İkonik dendiği zaman konuya ve bağlama ilişkin bir yer, cisim veya birey aklımıza gelebilir. Modern zamanlarda bile konumu sebebiyle izole kalmış bir diyar olan Paskalya Adası’nın ünlü “Moai” heykelleri onlara hangi sektörde yer verilirse verilsin bu küçük adaya çağrışım yapar.
Pasifik Okyanusu’nun ortasındaki bu adada volkanik kökenli taşlardan oyularak yapılmış bine yakın “Moai” olduğu bilinmektedir. Yeniden keşifleri Avrupalı kaşiflerce 18. Yüzyıl’da yapılmış olan bu heykellerden tamamlanmış olanların en büyüğü 10 metre boyundadır ve ağırlığı 80 tondan fazladır. Bu heykeller genellikle adanın iç kısımlarına dönük şekilde yerleştirilmiş olsalar dahi 7 heykelden oluşan ve okyanusa doğru bakan çarpıcı bir grup heykel gibi yerleştirilmiş olanları da bulunmaktadır.

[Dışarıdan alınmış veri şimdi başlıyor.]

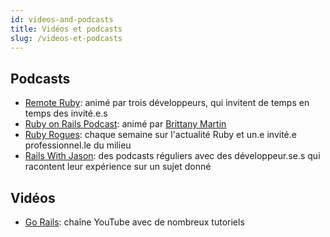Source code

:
 ```yaml
---
id: videos-and-podcasts
title: Vidéos et podcasts
slug: /videos-et-podcasts
---
```


## Podcasts
- [Remote Ruby](https://remoteruby.transistor.fm/): animé par trois développeurs, qui invitent de temps en temps des invité.e.s
- [Ruby on Rails Podcast](http://5by5.tv/rubyonrails): animé par [Brittany Martin](https://twitter.com/BrittJMartin)
- [Ruby Rogues](https://devchat.tv/podcasts/ruby-rogues/): chaque semaine sur l'actualité Ruby et un.e invité.e professionnel.le du milieu
- [Rails With Jason](https://www.codewithjason.com/rails-with-jason-podcast/): des podcasts réguliers avec des développeur.se.s qui racontent leur expérience sur un sujet donné

## Vidéos
- [Go Rails](https://www.youtube.com/channel/UCIQmhQxCvLHRr3Beku77tww/videos): chaîne YouTube avec de nombreux tutoriels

Yüz ölçümü 160 kilometre kare olan Paskalya Adası’ndaki keşifleri üzerinden asırlar geçmiş olsa da geçtiğimiz günlerde yeni bir “Moai” heykelinin keşfedildiği ortaya çıkmıştı. Volkanik bir kraterin iç kısmındaki kurumuş bir göl (lagün) yüzeyinde bulunan heykel bu bölgedeki doğal alanları korumak için çalışan bir takım gönüllü araştırmacı tarafından şans eseri bulundu. Yatar bir pozisyondan göklere doğru bakmakta olan heykel, konumunun sadece yakın zamanda kurumaya başlamış oluşu ve rakımı da yüksek olan bir krater gölü olmasından dolayı ardında bazı soru işaretleri bıraktı.

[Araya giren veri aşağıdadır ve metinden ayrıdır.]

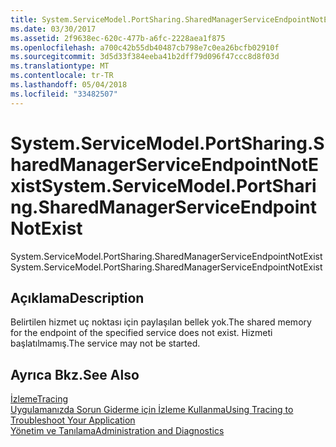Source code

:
 ```yaml
---
title: System.ServiceModel.PortSharing.SharedManagerServiceEndpointNotExist
ms.date: 03/30/2017
ms.assetid: 2f9638ec-620c-477b-a6fc-2228aea1f875
ms.openlocfilehash: a700c42b55db40487cb798e7c0ea26bcfb02910f
ms.sourcegitcommit: 3d5d33f384eeba41b2dff79d096f47ccc8d8f03d
ms.translationtype: MT
ms.contentlocale: tr-TR
ms.lasthandoff: 05/04/2018
ms.locfileid: "33482507"
---
```

# <a name="systemservicemodelportsharingsharedmanagerserviceendpointnotexist"></a><span data-ttu-id="ca6a6-102">System.ServiceModel.PortSharing.SharedManagerServiceEndpointNotExist</span><span class="sxs-lookup"><span data-stu-id="ca6a6-102">System.ServiceModel.PortSharing.SharedManagerServiceEndpointNotExist</span></span>
<span data-ttu-id="ca6a6-103">System.ServiceModel.PortSharing.SharedManagerServiceEndpointNotExist</span><span class="sxs-lookup"><span data-stu-id="ca6a6-103">System.ServiceModel.PortSharing.SharedManagerServiceEndpointNotExist</span></span>  
  
## <a name="description"></a><span data-ttu-id="ca6a6-104">Açıklama</span><span class="sxs-lookup"><span data-stu-id="ca6a6-104">Description</span></span>  
 <span data-ttu-id="ca6a6-105">Belirtilen hizmet uç noktası için paylaşılan bellek yok.</span><span class="sxs-lookup"><span data-stu-id="ca6a6-105">The shared memory for the endpoint of the specified service does not exist.</span></span> <span data-ttu-id="ca6a6-106">Hizmeti başlatılmamış.</span><span class="sxs-lookup"><span data-stu-id="ca6a6-106">The service may not be started.</span></span>  
  
## <a name="see-also"></a><span data-ttu-id="ca6a6-107">Ayrıca Bkz.</span><span class="sxs-lookup"><span data-stu-id="ca6a6-107">See Also</span></span>  
 [<span data-ttu-id="ca6a6-108">İzleme</span><span class="sxs-lookup"><span data-stu-id="ca6a6-108">Tracing</span></span>](../../../../../docs/framework/wcf/diagnostics/tracing/index.md)  
 [<span data-ttu-id="ca6a6-109">Uygulamanızda Sorun Giderme için İzleme Kullanma</span><span class="sxs-lookup"><span data-stu-id="ca6a6-109">Using Tracing to Troubleshoot Your Application</span></span>](../../../../../docs/framework/wcf/diagnostics/tracing/using-tracing-to-troubleshoot-your-application.md)  
 [<span data-ttu-id="ca6a6-110">Yönetim ve Tanılama</span><span class="sxs-lookup"><span data-stu-id="ca6a6-110">Administration and Diagnostics</span></span>](../../../../../docs/framework/wcf/diagnostics/index.md)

İlk paragrafta bahsettiğim ikonikleşmebazlıdurumun en yaygın örneklerinden bir tanesi Paskalya Adası’ndaki “Moai”lerdir, çünkü kafalarına oranla küçük olan vücutları bu heykellerin Paskalya Adası “Kafaları” veya Paskalya Adası’ndaki Kafalar olarak anılmasına sebep olmaktadır. Evet, “vücutlarına" oranla çok büyük kafalara sahip olan bu heykellerin çok büyük bir kısmı neredeyse baş kısımlarına kadar gömülü oldukları için yaygın olarak böyle tanınmaktalardır. Ancak çevreleri kazılmış halde görülen daha nadir fotoğrafları olan ya da bir müzeye taşınarak tam vücutlarıyla sergilenen heykellerin detaylıca oyulmuş tam birer vücuda sahip olduğu görülebilir. Çömelmiş pozisyonda duran bu heykellerin sırt kısımlarında işlemeler olması da yaygın bir özelliktir. Sembolize ettikleri konseptler hakkında farklı görüşler olsa da bu adada belli başlı inançları olan ve teknik açıdan gelişmiş bir kapasiteye sahip bir medeniyetin yaşamış olduğu aşikâr.